ACTIVITY: Within the material below, find each line bearing the word "recorded" and present it.

DATA FOR THIS TASK:
-*-

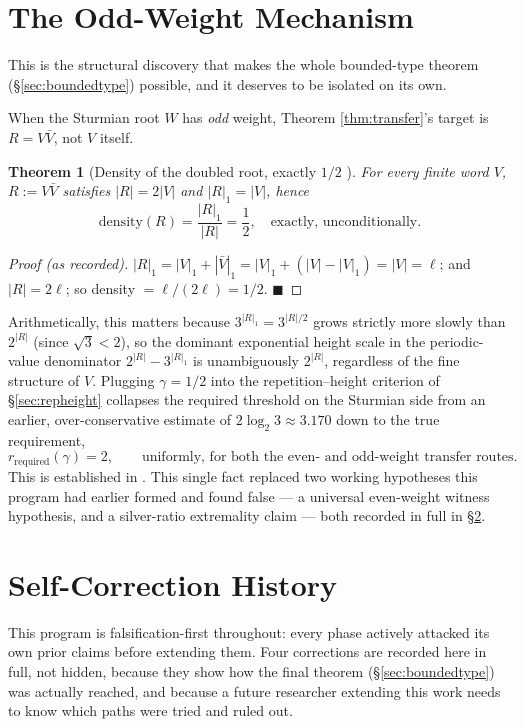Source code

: \documentclass[11pt]{article}
\newtheorem{theorem}{Theorem}[section]
\begin{document}
\section{The Odd-Weight Mechanism}
\label{sec:oddweight}

This is the structural discovery that makes the whole bounded-type theorem (\S\ref{sec:boundedtype}) possible, and it deserves to be isolated on its own.

When the Sturmian root $W$ has \emph{odd} weight, Theorem \ref{thm:transfer}'s target is $R=V\bar V$, not $V$ itself.

\begin{theorem}[Density of the doubled root, exactly $1/2$ \cite{Phase4Required}]
For every finite word $V$, $R:=V\bar V$ satisfies $|R|=2|V|$ and $|R|_1=|V|$, hence
\[
\text{density}(R) = \frac{|R|_1}{|R|} = \frac12, \quad\text{exactly, unconditionally.}
\]
\end{theorem}
\begin{proof}[Proof (as recorded)]
$|R|_1 = |V|_1 + |\bar V|_1 = |V|_1 + (|V|-|V|_1) = |V| = \ell$; and $|R|=2\ell$; so density $=\ell/(2\ell)=1/2$. $\blacksquare$
\end{proof}

Arithmetically, this matters because $3^{|R|_1}=3^{|R|/2}$ grows strictly more slowly than $2^{|R|}$ (since $\sqrt3<2$), so the dominant exponential height scale in the periodic-value denominator $2^{|R|}-3^{|R|_1}$ is unambiguously $2^{|R|}$, regardless of the fine structure of $V$. Plugging $\gamma=1/2$ into the repetition--height criterion of \S\ref{sec:repheight} collapses the required threshold on the Sturmian side from an earlier, over-conservative estimate of $2\log_2 3\approx3.170$ down to the true requirement,
\[
r_{\text{required}}(\gamma) = 2, \qquad\text{uniformly, for both the even- and odd-weight transfer routes.}
\]
This is established in \cite{Phase4Required}. This single fact replaced two working hypotheses this program had earlier formed and found false --- a universal even-weight witness hypothesis, and a silver-ratio extremality claim --- both recorded in full in \S\ref{sec:selfcorrection}.

\section{Self-Correction History}
\label{sec:selfcorrection}

This program is falsification-first throughout: every phase actively attacked its own prior claims before extending them. Four corrections are recorded here in full, not hidden, because they show how the final theorem (\S\ref{sec:boundedtype}) was actually reached, and because a future researcher extending this work needs to know which paths were tried and ruled out.
\end{document}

-*-

RESPONSE TO THIS TASK:
\begin{proof}[Proof (as recorded)]
This is established in \cite{Phase4Required}. This single fact replaced two working hypotheses this program had earlier formed and found false --- a universal even-weight witness hypothesis, and a silver-ratio extremality claim --- both recorded in full in \S\ref{sec:selfcorrection}.
This program is falsification-first throughout: every phase actively attacked its own prior claims before extending them. Four corrections are recorded here in full, not hidden, because they show how the final theorem (\S\ref{sec:boundedtype}) was actually reached, and because a future researcher extending this work needs to know which paths were tried and ruled out.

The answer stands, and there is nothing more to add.